■ **HOW TO COMPLETE THIS TASK**:
Leave every picture out, and write out the remaining entries exactly.

++++++++

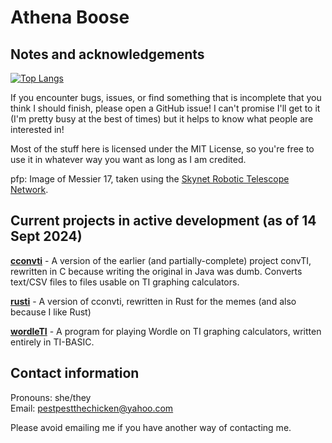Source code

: # Athena Boose
## Notes and acknowledgements

[![Top Langs](https://github-readme-stats-git-masterrstaa-rickstaa.vercel.app/api/top-langs/?username=chickenspaceprogram)](https://github.com/anuraghazra/github-readme-stats)

If you encounter bugs, issues, or find something that is incomplete that you think I should finish, please open a GitHub issue! I can't promise I'll get to it (I'm pretty busy at the best of times) but it helps to know what people are interested in!

Most of the stuff here is licensed under the MIT License, so you're free to use it in whatever way you want as long as I am credited.

pfp: Image of Messier 17, taken using the [Skynet Robotic Telescope Network](https://skynet.unc.edu/).

## Current projects in active development (as of 14 Sept 2024)

[**cconvti**](https://github.com/chickenspaceprogram/cconvti) - A version of the earlier (and partially-complete) project convTI, rewritten in C because writing the original in Java was dumb. Converts text/CSV files to files usable on TI graphing calculators.

[**rusti**](https://github.com/chickenspaceprogram/rusti) - A version of cconvti, rewritten in Rust for the memes (and also because I like Rust)

[**wordleTI**](https://github.com/chickenspaceprogram/wordleTI) - A program for playing Wordle on TI graphing calculators, written entirely in TI-BASIC.

## Contact information

Pronouns: she/they\
Email: <pestpestthechicken@yahoo.com>

Please avoid emailing me if you have another way of contacting me.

++++++++

■ **ANSWER BOX**:
Source code

: # Athena Boose
## Notes and acknowledgements

[![Top Langs](https://github-readme-stats-git-masterrstaa-rickstaa.vercel.app/api/top-langs/?username=chickenspaceprogram)](https://github.com/anuraghazra/github-readme-stats)

If you encounter bugs, issues, or find something that is incomplete that you think I should finish, please open a GitHub issue! I can't promise I'll get to it (I'm pretty busy at the best of times) but it helps to know what people are interested in!

Most of the stuff here is licensed under the MIT License, so you're free to use it in whatever way you want as long as I am credited.

pfp: Image of Messier 17, taken using the [Skynet Robotic Telescope Network](https://skynet.unc.edu/).

## Current projects in active development (as of 14 Sept 2024)

[**cconvti**](https://github.com/chickenspaceprogram/cconvti) - A version of the earlier (and partially-complete) project convTI, rewritten in C because writing the original in Java was dumb. Converts text/CSV files to files usable on TI graphing calculators.

[**rusti**](https://github.com/chickenspaceprogram/rusti) - A version of cconvti, rewritten in Rust for the memes (and also because I like Rust)

[**wordleTI**](https://github.com/chickenspaceprogram/wordleTI) - A program for playing Wordle on TI graphing calculators, written entirely in TI-BASIC.

## Contact information

Pronouns: she/they\
Email: <pestpestthechicken@yahoo.com>

Please avoid emailing me if you have another way of contacting me.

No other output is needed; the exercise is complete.